— Source texts of formatted documents —
Content starts

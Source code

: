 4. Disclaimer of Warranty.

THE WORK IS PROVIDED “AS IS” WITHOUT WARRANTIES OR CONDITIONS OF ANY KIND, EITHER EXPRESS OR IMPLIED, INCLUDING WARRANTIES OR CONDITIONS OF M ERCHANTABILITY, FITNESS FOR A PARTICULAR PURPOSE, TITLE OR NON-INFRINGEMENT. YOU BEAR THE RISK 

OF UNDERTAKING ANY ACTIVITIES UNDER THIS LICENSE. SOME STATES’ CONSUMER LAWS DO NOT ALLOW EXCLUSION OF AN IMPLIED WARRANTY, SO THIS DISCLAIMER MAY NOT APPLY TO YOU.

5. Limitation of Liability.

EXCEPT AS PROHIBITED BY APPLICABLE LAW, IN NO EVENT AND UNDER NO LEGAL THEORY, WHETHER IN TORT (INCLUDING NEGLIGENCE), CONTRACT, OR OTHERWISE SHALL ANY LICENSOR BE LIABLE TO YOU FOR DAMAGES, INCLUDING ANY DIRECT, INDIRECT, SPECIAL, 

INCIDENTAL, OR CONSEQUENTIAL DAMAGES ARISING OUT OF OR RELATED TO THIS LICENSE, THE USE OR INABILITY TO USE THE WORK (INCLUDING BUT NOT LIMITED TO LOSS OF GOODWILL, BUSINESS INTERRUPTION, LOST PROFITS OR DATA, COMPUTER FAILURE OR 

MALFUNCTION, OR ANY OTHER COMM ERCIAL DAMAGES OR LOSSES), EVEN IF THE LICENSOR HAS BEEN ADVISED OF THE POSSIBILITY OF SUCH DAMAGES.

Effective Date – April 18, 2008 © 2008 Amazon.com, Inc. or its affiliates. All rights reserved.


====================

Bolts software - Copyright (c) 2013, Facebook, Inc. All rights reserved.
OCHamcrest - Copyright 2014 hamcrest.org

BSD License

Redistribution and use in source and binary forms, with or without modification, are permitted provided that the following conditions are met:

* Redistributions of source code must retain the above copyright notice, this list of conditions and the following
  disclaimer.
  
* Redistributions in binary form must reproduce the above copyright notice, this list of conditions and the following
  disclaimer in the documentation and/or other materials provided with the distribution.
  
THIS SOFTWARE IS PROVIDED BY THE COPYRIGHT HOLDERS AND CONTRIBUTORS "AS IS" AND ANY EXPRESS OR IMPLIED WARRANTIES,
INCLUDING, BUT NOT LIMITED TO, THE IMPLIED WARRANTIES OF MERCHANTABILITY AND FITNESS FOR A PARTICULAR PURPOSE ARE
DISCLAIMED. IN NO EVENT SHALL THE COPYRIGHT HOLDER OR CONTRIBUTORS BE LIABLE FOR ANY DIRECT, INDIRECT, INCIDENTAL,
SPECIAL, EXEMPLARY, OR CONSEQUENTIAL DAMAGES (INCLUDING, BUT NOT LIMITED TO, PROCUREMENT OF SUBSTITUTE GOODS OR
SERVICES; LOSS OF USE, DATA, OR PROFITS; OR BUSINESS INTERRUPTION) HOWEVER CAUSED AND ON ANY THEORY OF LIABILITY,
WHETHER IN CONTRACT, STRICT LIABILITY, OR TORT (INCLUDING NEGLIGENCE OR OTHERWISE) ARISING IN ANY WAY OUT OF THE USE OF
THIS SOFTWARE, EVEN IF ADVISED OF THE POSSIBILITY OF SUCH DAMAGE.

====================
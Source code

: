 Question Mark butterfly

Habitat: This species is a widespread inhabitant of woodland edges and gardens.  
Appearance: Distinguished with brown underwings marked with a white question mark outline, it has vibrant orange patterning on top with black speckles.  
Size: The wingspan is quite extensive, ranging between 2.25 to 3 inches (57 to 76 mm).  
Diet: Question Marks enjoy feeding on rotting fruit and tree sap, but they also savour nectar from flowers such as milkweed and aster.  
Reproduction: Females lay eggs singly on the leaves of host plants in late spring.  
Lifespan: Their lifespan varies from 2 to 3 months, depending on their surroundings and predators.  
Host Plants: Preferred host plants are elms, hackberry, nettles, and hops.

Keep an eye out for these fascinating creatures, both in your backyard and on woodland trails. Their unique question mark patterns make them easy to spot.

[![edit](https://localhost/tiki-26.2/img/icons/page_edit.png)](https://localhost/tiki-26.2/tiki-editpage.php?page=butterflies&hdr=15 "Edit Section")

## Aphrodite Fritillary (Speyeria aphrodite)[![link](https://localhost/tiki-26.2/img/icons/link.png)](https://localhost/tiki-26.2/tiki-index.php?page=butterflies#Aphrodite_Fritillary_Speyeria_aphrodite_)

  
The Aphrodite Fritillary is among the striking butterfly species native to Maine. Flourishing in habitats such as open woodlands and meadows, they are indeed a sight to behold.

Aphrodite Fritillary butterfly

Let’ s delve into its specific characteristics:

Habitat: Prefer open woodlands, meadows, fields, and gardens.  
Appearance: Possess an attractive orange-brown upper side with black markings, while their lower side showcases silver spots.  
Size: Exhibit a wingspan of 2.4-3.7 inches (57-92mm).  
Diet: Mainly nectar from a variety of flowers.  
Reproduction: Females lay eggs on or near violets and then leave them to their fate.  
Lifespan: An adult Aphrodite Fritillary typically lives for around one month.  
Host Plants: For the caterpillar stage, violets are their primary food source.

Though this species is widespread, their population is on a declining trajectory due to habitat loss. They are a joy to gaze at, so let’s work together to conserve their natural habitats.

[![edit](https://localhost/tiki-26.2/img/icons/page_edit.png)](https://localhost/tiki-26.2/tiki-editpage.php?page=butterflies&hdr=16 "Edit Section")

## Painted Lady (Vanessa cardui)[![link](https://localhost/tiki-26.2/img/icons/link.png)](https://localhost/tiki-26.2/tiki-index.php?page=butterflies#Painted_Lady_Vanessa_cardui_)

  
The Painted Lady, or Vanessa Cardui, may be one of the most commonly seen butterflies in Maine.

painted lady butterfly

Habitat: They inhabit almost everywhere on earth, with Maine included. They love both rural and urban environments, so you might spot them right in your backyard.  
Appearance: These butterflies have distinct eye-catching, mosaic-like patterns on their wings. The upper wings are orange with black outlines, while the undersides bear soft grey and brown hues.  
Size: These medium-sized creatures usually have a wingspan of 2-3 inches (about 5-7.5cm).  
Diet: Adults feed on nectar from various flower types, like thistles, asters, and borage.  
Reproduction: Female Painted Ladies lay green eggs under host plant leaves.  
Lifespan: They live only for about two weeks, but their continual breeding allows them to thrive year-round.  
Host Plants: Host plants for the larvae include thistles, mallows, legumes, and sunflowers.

Content ends

— Problem details —
Check each line above for the string "INTERRUPTION" and copy the ones that have it.

— Expected answer —
INCIDENTAL, OR CONSEQUENTIAL DAMAGES ARISING OUT OF OR RELATED TO THIS LICENSE, THE USE OR INABILITY TO USE THE WORK (INCLUDING BUT NOT LIMITED TO LOSS OF GOODWILL, BUSINESS INTERRUPTION, LOST PROFITS OR DATA, COMPUTER FAILURE OR 
SERVICES; LOSS OF USE, DATA, OR PROFITS; OR BUSINESS INTERRUPTION) HOWEVER CAUSED AND ON ANY THEORY OF LIABILITY,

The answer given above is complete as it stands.